◆ **Problem details**
What lines below mention the word "docs"? Copy each one.
================
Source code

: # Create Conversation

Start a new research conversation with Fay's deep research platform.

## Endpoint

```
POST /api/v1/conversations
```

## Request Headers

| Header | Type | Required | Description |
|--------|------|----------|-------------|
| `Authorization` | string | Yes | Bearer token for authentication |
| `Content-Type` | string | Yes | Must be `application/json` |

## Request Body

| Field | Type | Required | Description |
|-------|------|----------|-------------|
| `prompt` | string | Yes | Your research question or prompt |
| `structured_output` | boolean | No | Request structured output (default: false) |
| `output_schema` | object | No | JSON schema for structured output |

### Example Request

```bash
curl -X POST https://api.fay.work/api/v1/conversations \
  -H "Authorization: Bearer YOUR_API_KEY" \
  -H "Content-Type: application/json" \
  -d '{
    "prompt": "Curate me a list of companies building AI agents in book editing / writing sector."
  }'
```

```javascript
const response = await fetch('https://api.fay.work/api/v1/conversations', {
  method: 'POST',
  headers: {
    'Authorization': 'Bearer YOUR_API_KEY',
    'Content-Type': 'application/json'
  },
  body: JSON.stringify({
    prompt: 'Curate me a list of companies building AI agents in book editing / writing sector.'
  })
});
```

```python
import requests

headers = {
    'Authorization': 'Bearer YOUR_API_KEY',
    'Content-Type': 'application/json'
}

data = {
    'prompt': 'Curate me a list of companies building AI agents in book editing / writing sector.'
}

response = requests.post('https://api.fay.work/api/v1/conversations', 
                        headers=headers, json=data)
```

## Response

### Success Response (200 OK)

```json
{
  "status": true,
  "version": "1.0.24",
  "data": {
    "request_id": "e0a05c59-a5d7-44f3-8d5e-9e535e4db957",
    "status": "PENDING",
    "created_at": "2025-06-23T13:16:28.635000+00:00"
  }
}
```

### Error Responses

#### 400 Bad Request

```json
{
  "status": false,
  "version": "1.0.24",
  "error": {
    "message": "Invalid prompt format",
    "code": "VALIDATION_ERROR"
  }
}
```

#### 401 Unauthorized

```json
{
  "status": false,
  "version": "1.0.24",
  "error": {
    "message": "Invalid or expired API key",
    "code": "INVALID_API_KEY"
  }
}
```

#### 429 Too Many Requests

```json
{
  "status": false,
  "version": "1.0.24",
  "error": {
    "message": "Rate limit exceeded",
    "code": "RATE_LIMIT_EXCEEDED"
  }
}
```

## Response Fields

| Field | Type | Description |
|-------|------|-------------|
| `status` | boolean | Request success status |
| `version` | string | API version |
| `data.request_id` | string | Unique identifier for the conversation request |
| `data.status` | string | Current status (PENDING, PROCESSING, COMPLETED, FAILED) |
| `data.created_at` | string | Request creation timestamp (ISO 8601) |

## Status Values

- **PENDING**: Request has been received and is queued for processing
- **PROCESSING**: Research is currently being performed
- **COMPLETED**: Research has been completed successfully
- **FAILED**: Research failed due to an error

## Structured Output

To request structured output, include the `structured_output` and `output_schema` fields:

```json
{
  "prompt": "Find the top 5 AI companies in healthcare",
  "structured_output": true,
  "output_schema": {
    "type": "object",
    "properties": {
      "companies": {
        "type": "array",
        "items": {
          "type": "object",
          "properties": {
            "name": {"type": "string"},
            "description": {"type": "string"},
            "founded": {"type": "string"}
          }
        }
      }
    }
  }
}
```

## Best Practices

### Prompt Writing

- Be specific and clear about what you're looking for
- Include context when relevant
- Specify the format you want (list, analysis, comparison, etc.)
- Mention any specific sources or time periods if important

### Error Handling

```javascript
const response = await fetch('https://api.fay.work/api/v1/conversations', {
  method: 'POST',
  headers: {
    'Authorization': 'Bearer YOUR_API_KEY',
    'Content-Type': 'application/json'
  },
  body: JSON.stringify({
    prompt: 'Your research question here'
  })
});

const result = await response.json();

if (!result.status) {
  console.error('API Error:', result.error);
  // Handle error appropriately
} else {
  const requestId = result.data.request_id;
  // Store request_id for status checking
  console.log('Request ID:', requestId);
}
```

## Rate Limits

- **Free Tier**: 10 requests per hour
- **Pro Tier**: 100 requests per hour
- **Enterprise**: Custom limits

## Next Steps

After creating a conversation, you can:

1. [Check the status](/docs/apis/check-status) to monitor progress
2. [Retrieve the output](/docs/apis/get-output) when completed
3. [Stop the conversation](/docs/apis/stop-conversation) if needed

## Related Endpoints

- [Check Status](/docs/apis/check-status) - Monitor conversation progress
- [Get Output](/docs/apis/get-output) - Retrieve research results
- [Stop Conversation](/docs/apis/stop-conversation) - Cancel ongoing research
================
◆ **Response below**
1. [Check the status](/docs/apis/check-status) to monitor progress
2. [Retrieve the output](/docs/apis/get-output) when completed
3. [Stop the conversation](/docs/apis/stop-conversation) if needed
- [Check Status](/docs/apis/check-status) - Monitor conversation progress
- [Get Output](/docs/apis/get-output) - Retrieve research results
- [Stop Conversation](/docs/apis/stop-conversation) - Cancel ongoing research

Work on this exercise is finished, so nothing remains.